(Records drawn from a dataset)
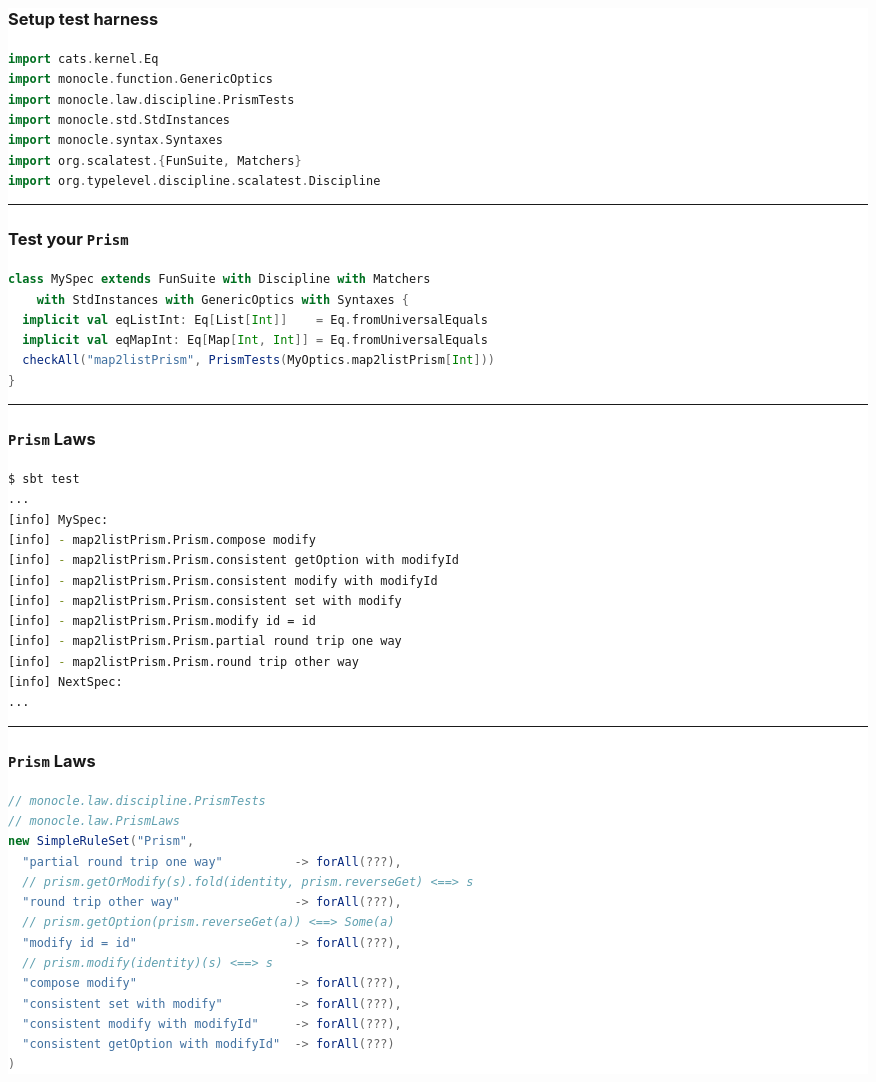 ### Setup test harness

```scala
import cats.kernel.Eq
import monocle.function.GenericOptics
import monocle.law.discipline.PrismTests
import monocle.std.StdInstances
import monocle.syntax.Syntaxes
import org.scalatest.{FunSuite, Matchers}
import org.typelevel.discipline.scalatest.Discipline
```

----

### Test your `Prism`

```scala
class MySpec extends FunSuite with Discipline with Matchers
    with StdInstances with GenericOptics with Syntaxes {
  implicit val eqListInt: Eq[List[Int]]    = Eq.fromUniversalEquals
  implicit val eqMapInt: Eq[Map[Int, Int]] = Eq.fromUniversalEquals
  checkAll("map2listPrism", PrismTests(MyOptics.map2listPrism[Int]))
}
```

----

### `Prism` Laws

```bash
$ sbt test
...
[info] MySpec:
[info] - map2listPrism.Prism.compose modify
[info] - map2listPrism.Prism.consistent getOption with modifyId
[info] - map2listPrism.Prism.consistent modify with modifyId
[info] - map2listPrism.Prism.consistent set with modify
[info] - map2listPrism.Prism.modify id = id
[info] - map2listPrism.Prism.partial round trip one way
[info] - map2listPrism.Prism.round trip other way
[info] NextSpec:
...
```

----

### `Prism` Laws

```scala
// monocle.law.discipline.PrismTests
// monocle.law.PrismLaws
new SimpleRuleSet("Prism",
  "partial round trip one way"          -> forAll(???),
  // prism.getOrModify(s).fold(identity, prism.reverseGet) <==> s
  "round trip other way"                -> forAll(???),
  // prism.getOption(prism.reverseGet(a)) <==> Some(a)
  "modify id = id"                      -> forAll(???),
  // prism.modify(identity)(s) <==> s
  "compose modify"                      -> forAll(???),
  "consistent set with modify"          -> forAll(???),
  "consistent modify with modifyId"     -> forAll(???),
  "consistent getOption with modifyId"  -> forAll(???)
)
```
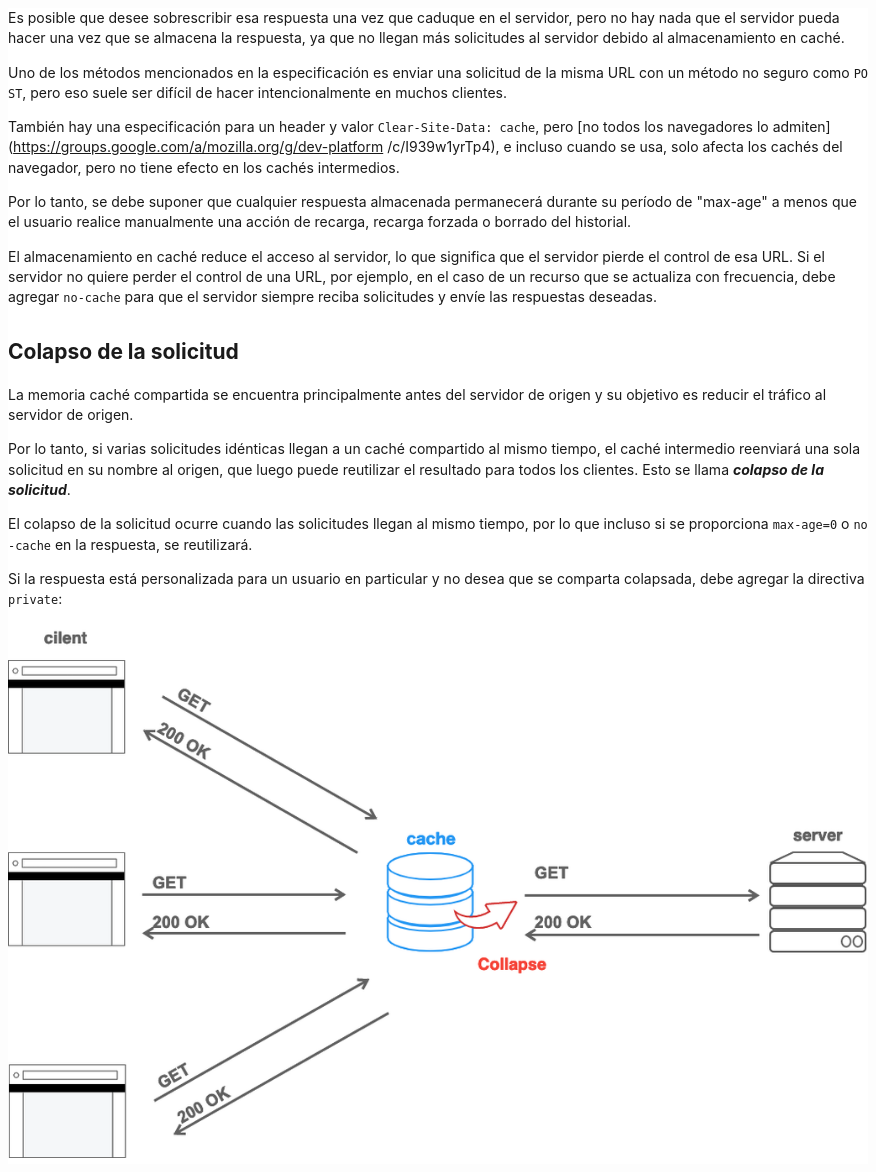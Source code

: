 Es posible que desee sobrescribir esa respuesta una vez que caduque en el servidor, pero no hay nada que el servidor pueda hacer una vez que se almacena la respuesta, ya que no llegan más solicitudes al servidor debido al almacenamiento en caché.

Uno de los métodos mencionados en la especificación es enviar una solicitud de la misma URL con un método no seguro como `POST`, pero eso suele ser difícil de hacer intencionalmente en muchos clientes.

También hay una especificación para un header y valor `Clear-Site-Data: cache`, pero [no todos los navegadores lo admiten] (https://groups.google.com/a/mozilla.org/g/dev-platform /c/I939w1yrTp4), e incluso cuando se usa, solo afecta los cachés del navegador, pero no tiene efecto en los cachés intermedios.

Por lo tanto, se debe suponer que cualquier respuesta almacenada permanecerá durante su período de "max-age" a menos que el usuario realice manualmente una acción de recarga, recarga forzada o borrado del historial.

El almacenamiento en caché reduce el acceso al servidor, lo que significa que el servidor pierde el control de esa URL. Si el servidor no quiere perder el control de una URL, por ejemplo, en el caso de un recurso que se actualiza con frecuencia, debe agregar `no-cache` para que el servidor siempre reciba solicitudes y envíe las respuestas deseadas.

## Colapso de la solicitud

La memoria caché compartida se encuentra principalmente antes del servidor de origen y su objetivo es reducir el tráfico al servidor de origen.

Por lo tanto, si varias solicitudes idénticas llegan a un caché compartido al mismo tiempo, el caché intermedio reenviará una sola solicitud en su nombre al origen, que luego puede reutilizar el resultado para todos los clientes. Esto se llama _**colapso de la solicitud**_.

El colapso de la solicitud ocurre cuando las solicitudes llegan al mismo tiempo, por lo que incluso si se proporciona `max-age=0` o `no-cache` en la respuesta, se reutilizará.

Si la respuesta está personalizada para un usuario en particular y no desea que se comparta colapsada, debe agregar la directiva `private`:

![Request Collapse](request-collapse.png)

Problem requirements: Only the lines that hold the word "tiempo" are wanted; each should be pulled from the records.

Response to this task:
Por lo tanto, si varias solicitudes idénticas llegan a un caché compartido al mismo tiempo, el caché intermedio reenviará una sola solicitud en su nombre al origen, que luego puede reutilizar el resultado para todos los clientes. Esto se llama _**colapso de la solicitud**_.
El colapso de la solicitud ocurre cuando las solicitudes llegan al mismo tiempo, por lo que incluso si se proporciona `max-age=0` o `no-cache` en la respuesta, se reutilizará.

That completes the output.